The MDGs break down into these 8 goals:

  • Goal 1: Eradicate extreme poverty and hunger
  • Goal 2: Achieve universal primary education
  • Goal 3: Promote gender equality and empower women
  • Goal 4: Reduce child mortality
  • Goal 5: Improve maternal health
  • Goal 6: Combat HIV/AIDS, malaria and other diseases
  • Goal 7: Ensure environmental sustainability
  • Goal 8: Develop a Global Partnership for Development

The MDGs:

  • synthesise, in a single package, many of the most important commitments made separately at the international conferences and summits of the 1990s;
  • recognise explicitly the interdependence between growth, poverty reduction and sustainable development;
  • acknowledge that development rests on the foundations of democratic governance, the rule of law, respect for human rights and peace and security;
  • are based on time-bound and measurable targets accompanied by indicators for monitoring progress; and
  • bring together, in the eighth Goal, the responsibilities of developing countries with those of developed countries, founded on a global partnership endorsed at the International Conference on Financing for Development in Monterrey, Mexico in March 2002, and again at the Johannesburg World Summit on Sustainable Development in August 2002.

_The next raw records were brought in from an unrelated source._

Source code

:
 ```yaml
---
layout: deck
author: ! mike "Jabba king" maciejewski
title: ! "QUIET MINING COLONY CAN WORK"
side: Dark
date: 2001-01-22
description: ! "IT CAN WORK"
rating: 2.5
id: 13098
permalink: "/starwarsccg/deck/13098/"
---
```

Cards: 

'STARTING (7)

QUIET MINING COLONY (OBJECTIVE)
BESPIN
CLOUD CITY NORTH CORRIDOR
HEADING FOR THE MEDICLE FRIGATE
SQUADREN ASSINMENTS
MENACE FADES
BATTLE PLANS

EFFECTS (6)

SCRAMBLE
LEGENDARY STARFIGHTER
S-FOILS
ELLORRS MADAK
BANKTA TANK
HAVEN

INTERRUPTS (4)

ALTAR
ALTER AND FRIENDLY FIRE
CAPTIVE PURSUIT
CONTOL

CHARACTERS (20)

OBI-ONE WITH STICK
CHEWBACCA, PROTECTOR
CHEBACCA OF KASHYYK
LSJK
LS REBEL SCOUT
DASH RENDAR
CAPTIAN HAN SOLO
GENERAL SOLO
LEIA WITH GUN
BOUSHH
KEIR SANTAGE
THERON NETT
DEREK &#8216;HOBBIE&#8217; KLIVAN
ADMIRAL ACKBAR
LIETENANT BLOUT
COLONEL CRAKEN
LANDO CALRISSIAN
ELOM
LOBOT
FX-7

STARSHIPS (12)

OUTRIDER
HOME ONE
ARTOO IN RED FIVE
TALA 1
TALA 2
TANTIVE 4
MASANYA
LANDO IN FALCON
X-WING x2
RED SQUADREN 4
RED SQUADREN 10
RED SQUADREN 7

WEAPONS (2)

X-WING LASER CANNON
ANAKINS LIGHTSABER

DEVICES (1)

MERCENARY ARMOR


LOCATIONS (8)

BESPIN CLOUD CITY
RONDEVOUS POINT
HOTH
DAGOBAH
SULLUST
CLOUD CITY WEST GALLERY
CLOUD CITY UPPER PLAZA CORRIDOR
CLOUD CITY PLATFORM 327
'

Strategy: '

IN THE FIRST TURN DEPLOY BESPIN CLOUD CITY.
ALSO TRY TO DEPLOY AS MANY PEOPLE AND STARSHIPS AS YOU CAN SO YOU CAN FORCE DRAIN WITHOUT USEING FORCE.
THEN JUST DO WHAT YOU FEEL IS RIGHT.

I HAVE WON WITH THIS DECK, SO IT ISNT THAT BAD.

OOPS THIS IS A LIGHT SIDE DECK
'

THE EPISCOPAL GENERAL CONVENTION RESOLUTIONS RELATED TO THE MDGs

The 74th General Convention adopted Resolution D 006 supporting the Millennium Development Goals. That resolution also calls upon the United States to contribute 0.7% of its budget to international aid, and calls upon all diocese and parishes to contribute at least 0.7% of their budgets to support programs that foster economic development in the world's poorest countries.

The Anglican Communion as a whole also supports the MDGs. The June 2005 meeting of the Anglican Consultative Council (ACC-13) passed a resolution endorsing the MDGs, building on the initiatives of the 1998 Lambeth Conference of bishops endorsing 0.7% giving and broad international debt relief.

Despite the extraordinary promise of the MDGs, progress has been slow, and most of the world's poorest regions are destined to fall far short of meeting the MDGs unless significantly increased resources from the world's rich nations are made available.